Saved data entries
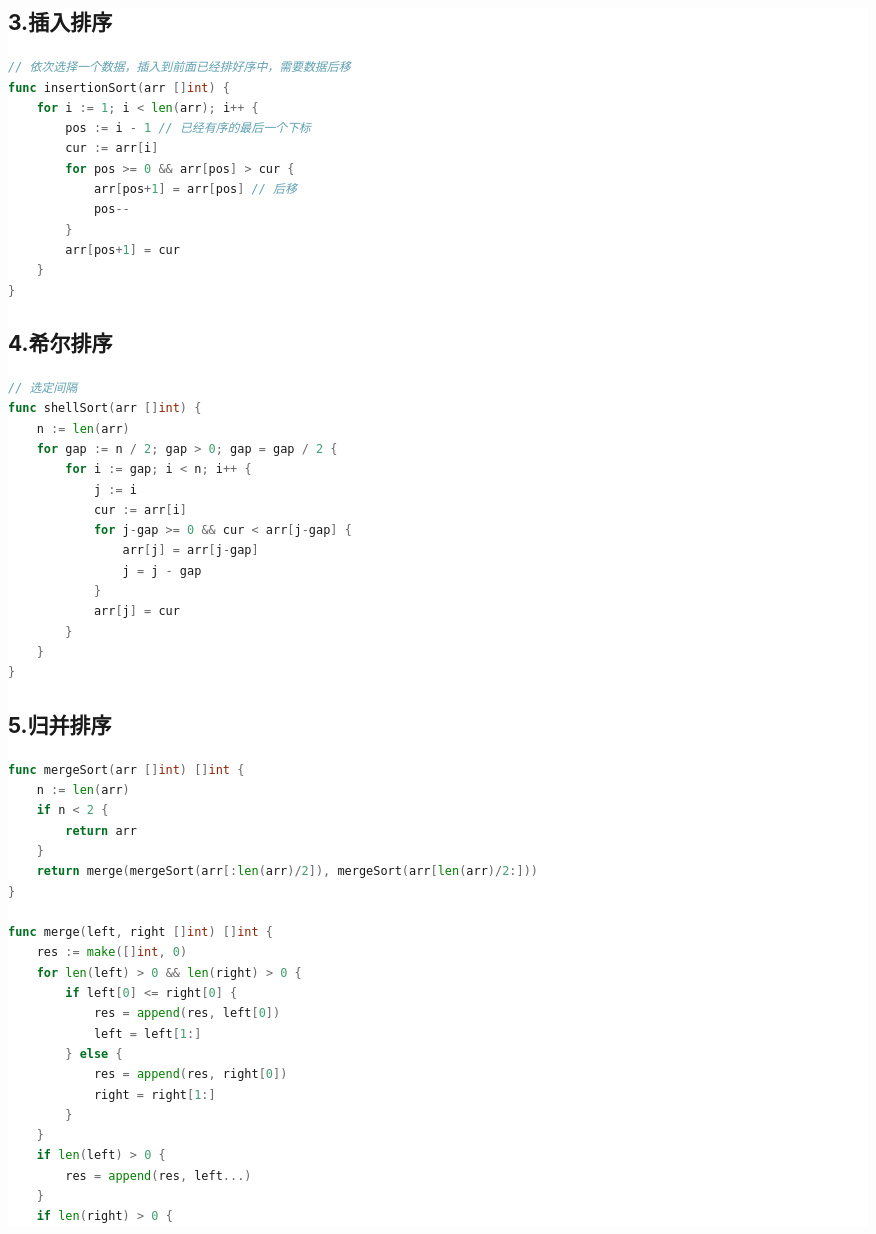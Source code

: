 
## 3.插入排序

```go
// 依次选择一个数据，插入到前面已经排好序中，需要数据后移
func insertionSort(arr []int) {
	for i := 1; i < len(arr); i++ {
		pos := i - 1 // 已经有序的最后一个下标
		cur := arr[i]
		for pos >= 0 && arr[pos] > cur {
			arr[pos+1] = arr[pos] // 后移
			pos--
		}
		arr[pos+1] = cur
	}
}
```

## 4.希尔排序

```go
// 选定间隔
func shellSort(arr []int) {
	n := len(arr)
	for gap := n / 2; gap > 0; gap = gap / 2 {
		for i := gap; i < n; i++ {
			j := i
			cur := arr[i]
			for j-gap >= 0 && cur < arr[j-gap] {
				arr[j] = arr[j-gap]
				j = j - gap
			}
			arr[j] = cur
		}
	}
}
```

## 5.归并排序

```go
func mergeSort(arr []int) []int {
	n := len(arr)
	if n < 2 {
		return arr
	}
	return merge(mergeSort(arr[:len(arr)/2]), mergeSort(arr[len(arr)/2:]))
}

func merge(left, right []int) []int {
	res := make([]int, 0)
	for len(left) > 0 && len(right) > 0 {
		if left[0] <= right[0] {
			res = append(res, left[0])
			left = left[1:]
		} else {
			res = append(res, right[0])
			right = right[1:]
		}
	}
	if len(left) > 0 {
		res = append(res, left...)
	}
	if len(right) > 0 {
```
...
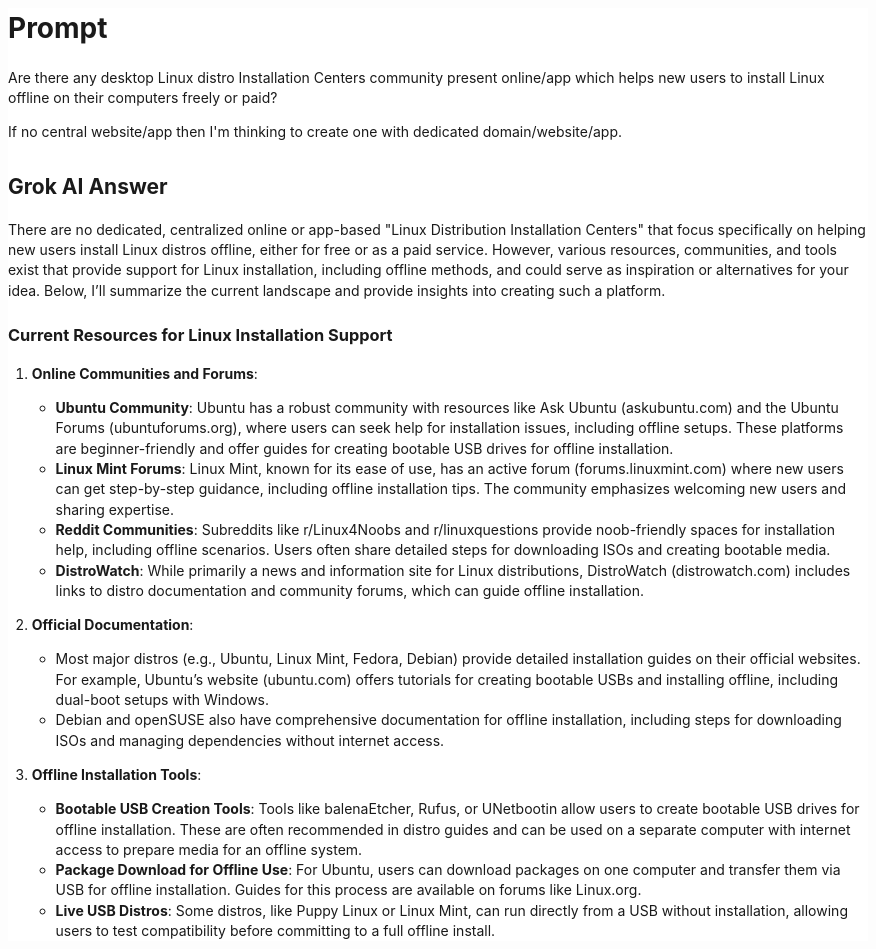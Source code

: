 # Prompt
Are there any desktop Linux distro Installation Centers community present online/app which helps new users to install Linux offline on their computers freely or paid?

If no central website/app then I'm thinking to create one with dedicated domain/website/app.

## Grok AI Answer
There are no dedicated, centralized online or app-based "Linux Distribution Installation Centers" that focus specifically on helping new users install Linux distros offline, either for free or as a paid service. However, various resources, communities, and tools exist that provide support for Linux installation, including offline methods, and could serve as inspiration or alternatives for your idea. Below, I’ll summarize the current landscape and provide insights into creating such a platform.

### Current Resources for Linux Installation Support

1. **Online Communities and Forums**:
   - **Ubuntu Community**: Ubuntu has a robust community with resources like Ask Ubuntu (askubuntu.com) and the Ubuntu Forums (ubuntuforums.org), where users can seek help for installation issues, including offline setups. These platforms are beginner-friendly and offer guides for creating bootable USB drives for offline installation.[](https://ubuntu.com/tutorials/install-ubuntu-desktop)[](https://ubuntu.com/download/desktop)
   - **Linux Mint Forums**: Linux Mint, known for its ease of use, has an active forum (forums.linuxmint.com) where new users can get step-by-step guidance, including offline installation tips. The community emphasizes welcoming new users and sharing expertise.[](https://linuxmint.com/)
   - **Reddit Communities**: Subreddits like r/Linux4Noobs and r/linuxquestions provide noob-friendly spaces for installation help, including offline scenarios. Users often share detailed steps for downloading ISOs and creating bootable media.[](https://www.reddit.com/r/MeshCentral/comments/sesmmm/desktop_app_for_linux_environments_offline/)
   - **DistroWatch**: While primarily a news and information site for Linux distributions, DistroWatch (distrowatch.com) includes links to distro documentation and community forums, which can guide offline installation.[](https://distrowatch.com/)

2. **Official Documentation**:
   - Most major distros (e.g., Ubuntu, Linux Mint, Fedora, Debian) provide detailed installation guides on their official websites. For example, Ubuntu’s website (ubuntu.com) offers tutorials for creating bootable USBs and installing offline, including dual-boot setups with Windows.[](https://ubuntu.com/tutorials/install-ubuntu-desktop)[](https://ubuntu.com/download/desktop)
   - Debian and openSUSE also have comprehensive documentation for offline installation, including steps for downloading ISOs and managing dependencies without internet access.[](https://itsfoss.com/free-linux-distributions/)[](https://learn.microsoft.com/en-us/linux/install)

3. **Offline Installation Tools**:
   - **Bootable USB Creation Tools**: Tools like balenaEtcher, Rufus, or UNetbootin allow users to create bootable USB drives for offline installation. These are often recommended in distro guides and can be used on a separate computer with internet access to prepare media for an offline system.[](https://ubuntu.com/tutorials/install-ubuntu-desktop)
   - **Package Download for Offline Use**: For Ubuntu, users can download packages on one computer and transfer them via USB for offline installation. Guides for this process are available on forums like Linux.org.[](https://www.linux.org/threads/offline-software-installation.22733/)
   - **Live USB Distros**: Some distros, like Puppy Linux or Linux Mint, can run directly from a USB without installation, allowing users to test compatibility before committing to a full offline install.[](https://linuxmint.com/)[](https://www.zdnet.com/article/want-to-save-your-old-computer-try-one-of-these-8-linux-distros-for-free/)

* _WHAT IS BEING ASKED_
Only the lines above starting at the one containing "- **DistroWatch**: While" and ending at the one containing "- **Live USB", both included, are to be returned, exactly as they read.

* _COMPLETED EXERCISE_
   - **DistroWatch**: While primarily a news and information site for Linux distributions, DistroWatch (distrowatch.com) includes links to distro documentation and community forums, which can guide offline installation.[](https://distrowatch.com/)

2. **Official Documentation**:
   - Most major distros (e.g., Ubuntu, Linux Mint, Fedora, Debian) provide detailed installation guides on their official websites. For example, Ubuntu’s website (ubuntu.com) offers tutorials for creating bootable USBs and installing offline, including dual-boot setups with Windows.[](https://ubuntu.com/tutorials/install-ubuntu-desktop)[](https://ubuntu.com/download/desktop)
   - Debian and openSUSE also have comprehensive documentation for offline installation, including steps for downloading ISOs and managing dependencies without internet access.[](https://itsfoss.com/free-linux-distributions/)[](https://learn.microsoft.com/en-us/linux/install)

3. **Offline Installation Tools**:
   - **Bootable USB Creation Tools**: Tools like balenaEtcher, Rufus, or UNetbootin allow users to create bootable USB drives for offline installation. These are often recommended in distro guides and can be used on a separate computer with internet access to prepare media for an offline system.[](https://ubuntu.com/tutorials/install-ubuntu-desktop)
   - **Package Download for Offline Use**: For Ubuntu, users can download packages on one computer and transfer them via USB for offline installation. Guides for this process are available on forums like Linux.org.[](https://www.linux.org/threads/offline-software-installation.22733/)
   - **Live USB Distros**: Some distros, like Puppy Linux or Linux Mint, can run directly from a USB without installation, allowing users to test compatibility before committing to a full offline install.[](https://linuxmint.com/)[](https://www.zdnet.com/article/want-to-save-your-old-computer-try-one-of-these-8-linux-distros-for-free/)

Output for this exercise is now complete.